Worst of all were the extra precautions against air which the French peasants took in case of illness. The young French doctors were at the front and the old men who remained always began the treatment of a case by advising the patient's relatives to close all the windows and start a fire.
At the call of sick babies and old folk of the countryside came aristocrats of the New York medical profession whose fees at home would have bought the house in which the patient lived. Later, of course, the doctors of the hospital will be more rushed by the necessities of the soldiers.
”This is hardly more than a germ of what we plan,” a doctor explained to us. ”Do you see those tents?” He pointed across a small field. ”Those are American engineers and they're going to do nothing for the next few months but build additions to this hospital. Every time I go 'way for a day I come back to find that they've added a thousand beds to the capacity we're planning for. We will extend all the way across the fields over to that road before they're done with us.” He spoke in a joyful voice as if nothing in the world was quite so inspiring as a huge hospital filled with patients. That was the professional touch. I remember the story one of the doctors told us about a young surgeon who was sent up to the French front to help handle the cases after a big drive.
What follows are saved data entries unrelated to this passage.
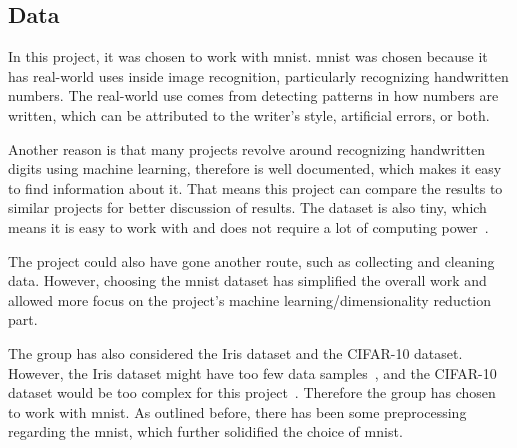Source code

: \subsection{Data}\label{sec:data}
In this project, it was chosen to work with \gls{mnist}. \gls{mnist} was chosen because it has real-world uses inside image recognition, particularly recognizing handwritten numbers. The real-world use comes from detecting patterns in how numbers are written, which can be attributed to the writer's style, artificial errors, or both. 

Another reason is that many projects revolve around recognizing handwritten digits using machine learning, therefore is well documented, which makes it easy to find information about it. That means this project can compare the results to similar projects for better discussion of results. The dataset is also tiny, which means it is easy to work with and does not require a lot of computing power~\cite{lecun-mnist-database}.

The project could also have gone another route, such as collecting and cleaning data. However, choosing the \gls{mnist} dataset has simplified the overall work and allowed more focus on the project's machine learning/dimensionality reduction part. 

The group has also considered the Iris dataset and the CIFAR-10 dataset. However, the Iris dataset might have too few data samples~\cite{mnist-vs-iris}, and the CIFAR-10 dataset would be too complex for this project~\cite{datasets-uniqtech}. Therefore the group has chosen to work with \gls{mnist}. As outlined before, there has been some preprocessing regarding the \gls{mnist}, which further solidified the choice of \gls{mnist}.





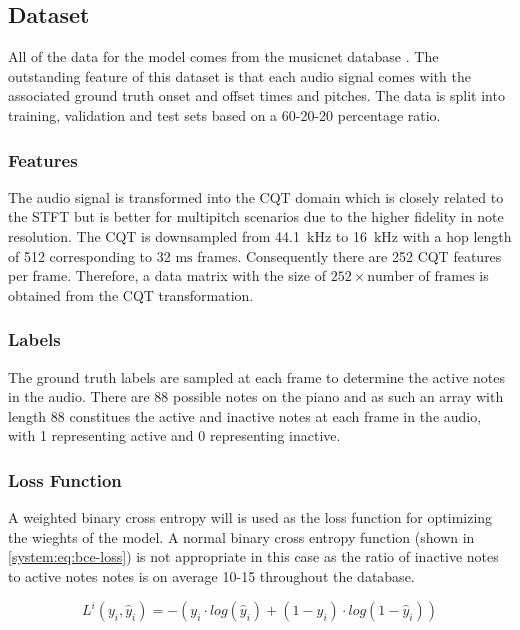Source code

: \subsection{Dataset}

All of the data for the model comes from the musicnet database \cite{thickstun2018invariances}.
The outstanding feature of this dataset is that each audio signal comes with the associated ground truth
onset and offset times and pitches. The data is split into training, validation and test sets based on a 60-20-20
percentage ratio.

\subsubsection{Features}
The audio signal is transformed into the \ac{CQT} domain
which is closely related to the STFT but is better for multipitch scenarios due
to the higher fidelity in note resolution. The \ac{CQT} is downsampled from
44.1~$\si{\kilo\hertz}$ to 16~$\si{\kilo\hertz}$ with a hop length of 512
corresponding to 32 $\si{\milli\second}$ frames. Consequently there are 252 \ac{CQT}
features per frame. Therefore, a data matrix with the size of $252 \times
    \text{number of frames}$ is obtained from the \ac{CQT} transformation.

\subsubsection{Labels}
The ground truth labels are sampled at each frame to determine the active notes
in the audio. There are 88 possible notes on the piano and as such an array with
length 88 constitues the active and inactive notes at each frame in the audio,
with 1 representing active and 0 representing inactive.

\subsubsection{Loss Function}

A weighted binary cross entropy will is used as the loss function for optimizing
the wieghts of the model. A normal binary cross entropy function (shown in \autoref{system:eq:bce-loss}) is not
appropriate in this case as the ratio of inactive notes to active notes notes is
on average 10-15 throughout the database.

\begin{equation}
    L^{i} (y_{i}, \hat{y}_{i}) = -(y_{i}\cdot log(\hat{y}_{i}) + (1-y_{i}) \cdot log(1-\hat{y}_{i}))
    \label{system:eq:bce-loss}
\end{equation}

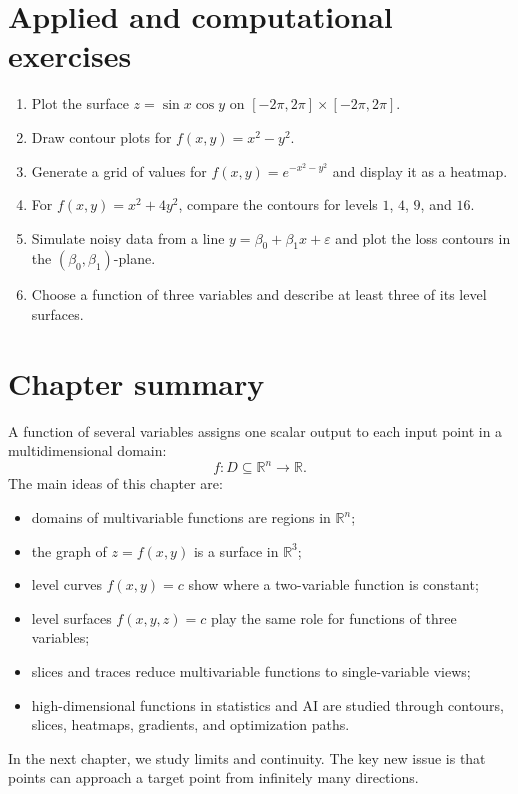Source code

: \documentclass[11pt]{article}
\newcommand{\R}{\mathbb R}
\begin{document}
\section{Applied and computational exercises}

\begin{enumerate}
  \item Plot the surface $z=\sin x\cos y$ on $[-2\pi,2\pi]\times[-2\pi,2\pi]$.
  \item Draw contour plots for $f(x,y)=x^2-y^2$.
  \item Generate a grid of values for $f(x,y)=e^{-x^2-y^2}$ and display it as a heatmap.
  \item For $f(x,y)=x^2+4y^2$, compare the contours for levels $1$, $4$, $9$, and $16$.
  \item Simulate noisy data from a line $y=\beta_0+\beta_1x+\varepsilon$ and plot the loss contours in the $(\beta_0,\beta_1)$-plane.
  \item Choose a function of three variables and describe at least three of its level surfaces.
\end{enumerate}

\section{Chapter summary}

A function of several variables assigns one scalar output to each input point in a multidimensional domain:
\[
f:D\subseteq\R^n\to\R.
\]
The main ideas of this chapter are:
\begin{itemize}
  \item domains of multivariable functions are regions in $\R^n$;
  \item the graph of $z=f(x,y)$ is a surface in $\R^3$;
  \item level curves $f(x,y)=c$ show where a two-variable function is constant;
  \item level surfaces $f(x,y,z)=c$ play the same role for functions of three variables;
  \item slices and traces reduce multivariable functions to single-variable views;
  \item high-dimensional functions in statistics and AI are studied through contours, slices, heatmaps, gradients, and optimization paths.
\end{itemize}

In the next chapter, we study limits and continuity. The key new issue is that points can approach a target point from infinitely many directions.
\end{document}
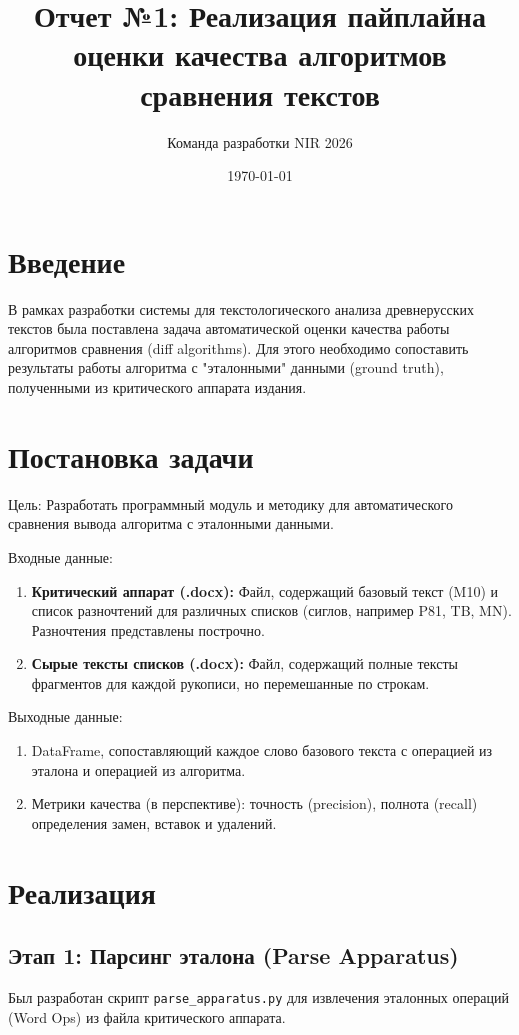 \documentclass[12pt,a4paper]{article}
\title{Отчет №1: Реализация пайплайна оценки качества алгоритмов сравнения текстов}
\author{Команда разработки NIR 2026}
\date{\today}
\begin{document}
\maketitle

\tableofcontents
\newpage

\section{Введение}
В рамках разработки системы для текстологического анализа древнерусских текстов была поставлена задача автоматической оценки качества работы алгоритмов сравнения (diff algorithms). Для этого необходимо сопоставить результаты работы алгоритма с "эталонными" данными (ground truth), полученными из критического аппарата издания.

\section{Постановка задачи}
Цель: Разработать программный модуль и методику для автоматического сравнения вывода алгоритма с эталонными данными.

Входные данные:
\begin{enumerate}
    \item \textbf{Критический аппарат (.docx):} Файл, содержащий базовый текст (M10) и список разночтений для различных списков (сиглов, например P81, TB, MN). Разночтения представлены построчно.
    \item \textbf{Сырые тексты списков (.docx):} Файл, содержащий полные тексты фрагментов для каждой рукописи, но перемешанные по строкам.
\end{enumerate}

Выходные данные:
\begin{enumerate}
    \item DataFrame, сопоставляющий каждое слово базового текста с операцией из эталона и операцией из алгоритма.
    \item Метрики качества (в перспективе): точность (precision), полнота (recall) определения замен, вставок и удалений.
\end{enumerate}

\section{Реализация}

\subsection{Этап 1: Парсинг эталона (Parse Apparatus)}
Был разработан скрипт \texttt{parse\_apparatus.py} для извлечения эталонных операций (Word Ops) из файла критического аппарата.
\end{document}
One of his first patients was a German prisoner who had been shot just above the elbow and bayoneted in the stomach. The doctor had no great trouble with the elbow and he did what he could for the abdominal wound.
”I could save that man all right if it wasn't for that bayonet wound,”
he said to another American doctor close at hand, and then he added in a reproachful voice as he pointed to the gash: ”That's an awful dangerous place to stab a man.”
There were no wounded at the hospital at the time of our visit, but some of the soldiers in the medical ward were very sick. There was one boy there, who has since mended and gone away, whose recovery seemed hopeless. The doctor in charge saw that something was troubling the young soldier and so he came to him and told him that he was aggravating his illness by this worry or desire.
”Whatever this thing is, you must tell me,” said the doctor.
”Do you think I'm going to die?” the boy asked anxiously.
”Oh, I wouldn't say that,” the doctor answered a little evasively.
”I knew I was pretty sick,” said the boy, catching the evasiveness of the doctor's tone, ”and if you think I'm going to die and won't ever get back home again, there's just one thing I want to ask you to do for me.”
”What's that?” said the doctor.
”Couldn't you fix it up for me just once to have ham and eggs and apple pie for breakfast?”
The most important thing in the case of all the sick men was to keep them from brooding about home. The doctors made a point of getting around and talking to the patients to cheer them up. One of them complained of homesickness.
”Yes,” said the doctor, ”I suppose we all have people back there that we miss.”
”You can just bet I do,” said the sick soldier, ”I've got the finest wife in the world in Des Moines and two children and a Ford.”